====== Input data

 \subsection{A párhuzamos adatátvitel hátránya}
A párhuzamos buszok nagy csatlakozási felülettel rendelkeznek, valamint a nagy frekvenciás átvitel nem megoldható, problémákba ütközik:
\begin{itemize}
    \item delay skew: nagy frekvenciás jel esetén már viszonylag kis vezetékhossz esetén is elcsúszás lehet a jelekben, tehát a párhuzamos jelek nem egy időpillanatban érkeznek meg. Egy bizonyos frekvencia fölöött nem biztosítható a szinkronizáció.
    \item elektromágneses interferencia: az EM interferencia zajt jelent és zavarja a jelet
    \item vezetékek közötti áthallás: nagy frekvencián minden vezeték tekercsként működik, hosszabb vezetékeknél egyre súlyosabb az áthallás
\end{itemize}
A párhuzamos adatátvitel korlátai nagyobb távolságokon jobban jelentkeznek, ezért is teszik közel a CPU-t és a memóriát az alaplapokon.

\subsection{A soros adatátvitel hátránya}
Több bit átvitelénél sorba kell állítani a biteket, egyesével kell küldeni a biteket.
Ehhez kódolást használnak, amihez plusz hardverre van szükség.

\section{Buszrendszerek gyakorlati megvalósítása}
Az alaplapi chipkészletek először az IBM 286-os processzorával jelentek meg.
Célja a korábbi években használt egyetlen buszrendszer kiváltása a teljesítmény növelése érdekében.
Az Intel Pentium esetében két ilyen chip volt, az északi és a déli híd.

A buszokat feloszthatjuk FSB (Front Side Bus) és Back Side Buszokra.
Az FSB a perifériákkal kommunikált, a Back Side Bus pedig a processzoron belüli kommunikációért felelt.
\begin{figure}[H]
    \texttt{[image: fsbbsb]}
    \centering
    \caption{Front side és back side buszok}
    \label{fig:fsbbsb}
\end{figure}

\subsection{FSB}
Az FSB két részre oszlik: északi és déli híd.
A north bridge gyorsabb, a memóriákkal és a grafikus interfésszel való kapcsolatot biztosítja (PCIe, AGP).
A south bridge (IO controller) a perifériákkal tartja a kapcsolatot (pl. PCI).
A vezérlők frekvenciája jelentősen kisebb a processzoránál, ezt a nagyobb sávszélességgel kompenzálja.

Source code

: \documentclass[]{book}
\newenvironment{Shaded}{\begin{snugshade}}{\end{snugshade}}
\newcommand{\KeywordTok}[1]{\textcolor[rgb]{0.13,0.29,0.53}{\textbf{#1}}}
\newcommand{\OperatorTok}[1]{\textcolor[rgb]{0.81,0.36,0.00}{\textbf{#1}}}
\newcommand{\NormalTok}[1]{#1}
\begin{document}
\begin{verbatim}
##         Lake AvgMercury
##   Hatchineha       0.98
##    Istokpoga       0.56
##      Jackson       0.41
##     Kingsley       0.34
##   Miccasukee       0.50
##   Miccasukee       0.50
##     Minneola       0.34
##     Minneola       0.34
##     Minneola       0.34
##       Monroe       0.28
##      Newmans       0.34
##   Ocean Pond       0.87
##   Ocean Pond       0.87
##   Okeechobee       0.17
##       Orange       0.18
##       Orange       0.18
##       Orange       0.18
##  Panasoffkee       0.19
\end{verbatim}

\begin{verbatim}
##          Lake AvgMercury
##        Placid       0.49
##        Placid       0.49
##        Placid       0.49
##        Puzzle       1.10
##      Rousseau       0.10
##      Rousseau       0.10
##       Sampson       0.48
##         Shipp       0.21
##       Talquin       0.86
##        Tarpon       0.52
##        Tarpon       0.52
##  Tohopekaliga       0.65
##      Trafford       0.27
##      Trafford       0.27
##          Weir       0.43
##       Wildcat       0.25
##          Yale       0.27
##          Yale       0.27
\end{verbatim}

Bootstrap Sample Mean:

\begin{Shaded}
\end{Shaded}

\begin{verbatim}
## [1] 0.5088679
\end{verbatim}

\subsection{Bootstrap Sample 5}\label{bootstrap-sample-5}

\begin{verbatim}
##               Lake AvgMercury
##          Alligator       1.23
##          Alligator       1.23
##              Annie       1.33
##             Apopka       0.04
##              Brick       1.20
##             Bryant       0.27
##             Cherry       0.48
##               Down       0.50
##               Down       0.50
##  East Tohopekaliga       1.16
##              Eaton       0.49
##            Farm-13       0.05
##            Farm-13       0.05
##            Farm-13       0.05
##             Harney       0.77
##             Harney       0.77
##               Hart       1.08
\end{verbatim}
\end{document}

============

Exercise details: Every line above that holds the word "label" should be copied out.

Output of the task:
    \label{fig:fsbbsb}
\subsection{Bootstrap Sample 5}\label{bootstrap-sample-5}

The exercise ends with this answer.